Chure, D.J., Britt, B. & Greenhalgh, B. (2006) A new Titanosauriform sauropod with abundant skullmaterial from the Cedar Mountain formation, Dinosaur National Monument. JVP 26(3) Abstracts pp.50

The study of sauropods is hampered by a dearth of skulls. Most skulls pertain to Middle and Late Jurassic taxa and the Cretaceous skull record is extremely limited. Here, we here report a new titanosauriform represent by multiple skulls. The specimens were recovered from a fluvial sandstone posited in the middle of the Cedar Mountain Fm., 32 m above the contact with the underlying Morrison Formation. Cranial materials include 1) a spectacularly complete 3-D skull, 2) a nearly complete disarticulated skull, 3) the front one-third of an articulated skull, and 4) a braincase. The skulls were found with associated postcranial elements.

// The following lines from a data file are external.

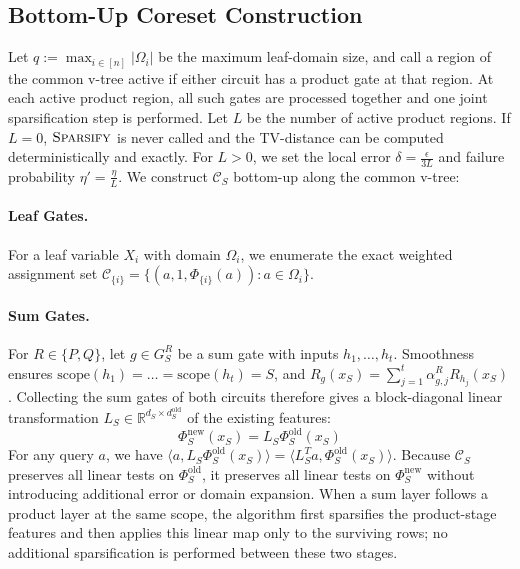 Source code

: \documentclass{article}
\begin{document}
\subsection{Bottom-Up Coreset Construction}
Let $q:=\max_{i\in[n]}|\Omega_i|$ be the maximum leaf-domain size, and call a region of the common v-tree active if either circuit has a product gate at that region. At each active product region, all such gates are processed together and one joint sparsification step is performed. Let $L$ be the number of active product regions. If $L=0$, $\textsc{Sparsify}$ is never called and the TV-distance can be computed deterministically and exactly. For $L>0$, we set the local error $\delta = \frac{\epsilon}{3L}$ and failure probability $\eta' = \frac{\eta}{L}$. We construct $\mathcal{C}_S$ bottom-up along the common v-tree:

\paragraph{Leaf Gates.} For a leaf variable $X_i$ with domain $\Omega_i$, we enumerate the exact weighted assignment set $\mathcal{C}_{\{i\}} = \{(a, 1, \Phi_{\{i\}}(a)) : a \in \Omega_i\}$.

\paragraph{Sum Gates.} For $R\in\{P,Q\}$, let $g\in G_S^R$ be a sum gate with inputs $h_1,\dots,h_t$. Smoothness ensures $\mathrm{scope}(h_1)=\dots=\mathrm{scope}(h_t)=S$, and $R_g(x_S)=\sum_{j=1}^t\alpha_{g,j}^R R_{h_j}(x_S)$. Collecting the sum gates of both circuits therefore gives a block-diagonal linear transformation $L_S \in \mathbb{R}^{d_S \times d_S^{\mathrm{old}}}$ of the existing features:
\begin{equation*}
    \Phi_S^{\mathrm{new}}(x_S) = L_S \Phi_S^{\mathrm{old}}(x_S)
\end{equation*}
For any query $a$, we have $\langle a, L_S \Phi_S^{\mathrm{old}}(x_S) \rangle = \langle L_S^T a, \Phi_S^{\mathrm{old}}(x_S) \rangle$. Because $\mathcal{C}_S$ preserves all linear tests on $\Phi_S^{\mathrm{old}}$, it preserves all linear tests on $\Phi_S^{\mathrm{new}}$ without introducing additional error or domain expansion. When a sum layer follows a product layer at the same scope, the algorithm first sparsifies the product-stage features and then applies this linear map only to the surviving rows; no additional sparsification is performed between these two stages.
\end{document}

This taxon is the best known Cretaceous sauropod for cranial material & has one of the best skull records for the group. Salient skull characters include an incomplete internarial bar, retracted and confluent external nares, narial fossa absent, quadrate vertical, basipterygoid processes short, dentary with external mandibular fenestra and retroarticular process, unexpanded tooth crowns, tooth to tooth wear, and low tooth count (4 pmx, 10 max, 13 dent). The cervical centra are long, camellate, and bear elongate ribs spanning three centra. Dorsal rib heads have large pneumatic foramina. The humerus is long and gracile. Preliminary phylogenetic analysis places this sauropod as a basal titanosauriform.

The skull, however, differs markedly from those of basal macronarians (Camarasaurus, Brachiosaurus, and Euhhelopus) in 1) lacking a large arching internarial bar, 2) having
small, confluent external nares, and 3) lacking a narial fossa. In these features it more closely resembles the skull in diplodcoids and the titanosaurs Rapetosaurus, Nemegtosaurus, and Quaesitosaurus. This suggests that the skull morphology of the basal macronarians is derived and the similarity between diplodocoids and Titanosauriforms did not evolve in parallel but instead represents the general skull architecture for the Neosauropoda.